[Start of section]
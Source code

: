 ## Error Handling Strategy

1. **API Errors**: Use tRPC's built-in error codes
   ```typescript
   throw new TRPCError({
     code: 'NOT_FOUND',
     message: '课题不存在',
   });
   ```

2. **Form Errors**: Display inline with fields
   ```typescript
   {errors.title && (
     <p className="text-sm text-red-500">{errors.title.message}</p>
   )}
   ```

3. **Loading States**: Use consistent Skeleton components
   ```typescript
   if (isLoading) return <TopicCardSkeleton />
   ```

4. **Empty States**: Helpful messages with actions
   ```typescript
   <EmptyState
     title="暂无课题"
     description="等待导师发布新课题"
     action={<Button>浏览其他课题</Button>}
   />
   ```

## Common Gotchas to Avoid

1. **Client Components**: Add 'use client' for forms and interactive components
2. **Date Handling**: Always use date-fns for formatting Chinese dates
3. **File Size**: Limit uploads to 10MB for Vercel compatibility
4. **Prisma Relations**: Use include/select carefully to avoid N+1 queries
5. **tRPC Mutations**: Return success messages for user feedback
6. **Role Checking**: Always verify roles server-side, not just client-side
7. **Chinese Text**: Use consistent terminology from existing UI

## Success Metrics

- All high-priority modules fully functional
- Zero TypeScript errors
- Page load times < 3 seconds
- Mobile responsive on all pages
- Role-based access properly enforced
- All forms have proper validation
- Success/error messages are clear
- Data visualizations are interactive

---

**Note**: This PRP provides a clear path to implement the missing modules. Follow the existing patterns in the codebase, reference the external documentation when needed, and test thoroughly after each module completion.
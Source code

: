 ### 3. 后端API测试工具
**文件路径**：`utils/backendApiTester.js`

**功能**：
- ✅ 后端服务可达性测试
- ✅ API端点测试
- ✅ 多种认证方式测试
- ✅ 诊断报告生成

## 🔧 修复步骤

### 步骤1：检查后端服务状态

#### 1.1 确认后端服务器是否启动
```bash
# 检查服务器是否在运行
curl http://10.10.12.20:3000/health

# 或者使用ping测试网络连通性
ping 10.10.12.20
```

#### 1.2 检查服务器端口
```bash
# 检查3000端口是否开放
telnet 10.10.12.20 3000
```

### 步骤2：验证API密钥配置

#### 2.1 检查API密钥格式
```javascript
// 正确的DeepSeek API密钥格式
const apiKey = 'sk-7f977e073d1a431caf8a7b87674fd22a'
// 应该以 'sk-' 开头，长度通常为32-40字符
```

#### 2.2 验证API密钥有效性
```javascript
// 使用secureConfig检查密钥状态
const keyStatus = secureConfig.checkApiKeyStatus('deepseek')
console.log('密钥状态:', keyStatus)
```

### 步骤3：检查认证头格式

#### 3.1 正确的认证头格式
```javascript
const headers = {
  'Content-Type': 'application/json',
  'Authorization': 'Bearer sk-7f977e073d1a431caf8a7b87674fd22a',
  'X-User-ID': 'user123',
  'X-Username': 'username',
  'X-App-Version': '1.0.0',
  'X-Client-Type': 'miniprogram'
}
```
[End of section]
- _DIRECTIONS_
A word-for-word transcription of the data above is required.

- _RESPONSE_
Source code

: ## Error Handling Strategy

1. **API Errors**: Use tRPC's built-in error codes
   ```typescript
   throw new TRPCError({
     code: 'NOT_FOUND',
     message: '课题不存在',
   });
   ```

2. **Form Errors**: Display inline with fields
   ```typescript
   {errors.title && (
     <p className="text-sm text-red-500">{errors.title.message}</p>
   )}
   ```

3. **Loading States**: Use consistent Skeleton components
   ```typescript
   if (isLoading) return <TopicCardSkeleton />
   ```

4. **Empty States**: Helpful messages with actions
   ```typescript
   <EmptyState
     title="暂无课题"
     description="等待导师发布新课题"
     action={<Button>浏览其他课题</Button>}
   />
   ```

## Common Gotchas to Avoid

1. **Client Components**: Add 'use client' for forms and interactive components
2. **Date Handling**: Always use date-fns for formatting Chinese dates
3. **File Size**: Limit uploads to 10MB for Vercel compatibility
4. **Prisma Relations**: Use include/select carefully to avoid N+1 queries
5. **tRPC Mutations**: Return success messages for user feedback
6. **Role Checking**: Always verify roles server-side, not just client-side
7. **Chinese Text**: Use consistent terminology from existing UI

## Success Metrics

- All high-priority modules fully functional
- Zero TypeScript errors
- Page load times < 3 seconds
- Mobile responsive on all pages
- Role-based access properly enforced
- All forms have proper validation
- Success/error messages are clear
- Data visualizations are interactive

---

**Note**: This PRP provides a clear path to implement the missing modules. Follow the existing patterns in the codebase, reference the external documentation when needed, and test thoroughly after each module completion.
Source code

: ### 3. 后端API测试工具
**文件路径**：`utils/backendApiTester.js`

**功能**：
- ✅ 后端服务可达性测试
- ✅ API端点测试
- ✅ 多种认证方式测试
- ✅ 诊断报告生成

## 🔧 修复步骤

### 步骤1：检查后端服务状态

#### 1.1 确认后端服务器是否启动
```bash
# 检查服务器是否在运行
curl http://10.10.12.20:3000/health

# 或者使用ping测试网络连通性
ping 10.10.12.20
```

#### 1.2 检查服务器端口
```bash
# 检查3000端口是否开放
telnet 10.10.12.20 3000
```

### 步骤2：验证API密钥配置

#### 2.1 检查API密钥格式
```javascript
// 正确的DeepSeek API密钥格式
const apiKey = 'sk-7f977e073d1a431caf8a7b87674fd22a'
// 应该以 'sk-' 开头，长度通常为32-40字符
```

#### 2.2 验证API密钥有效性
```javascript
// 使用secureConfig检查密钥状态
const keyStatus = secureConfig.checkApiKeyStatus('deepseek')
console.log('密钥状态:', keyStatus)
```

### 步骤3：检查认证头格式

#### 3.1 正确的认证头格式
```javascript
const headers = {
  'Content-Type': 'application/json',
  'Authorization': 'Bearer sk-7f977e073d1a431caf8a7b87674fd22a',
  'X-User-ID': 'user123',
  'X-Username': 'username',
  'X-App-Version': '1.0.0',
  'X-Client-Type': 'miniprogram'
}
```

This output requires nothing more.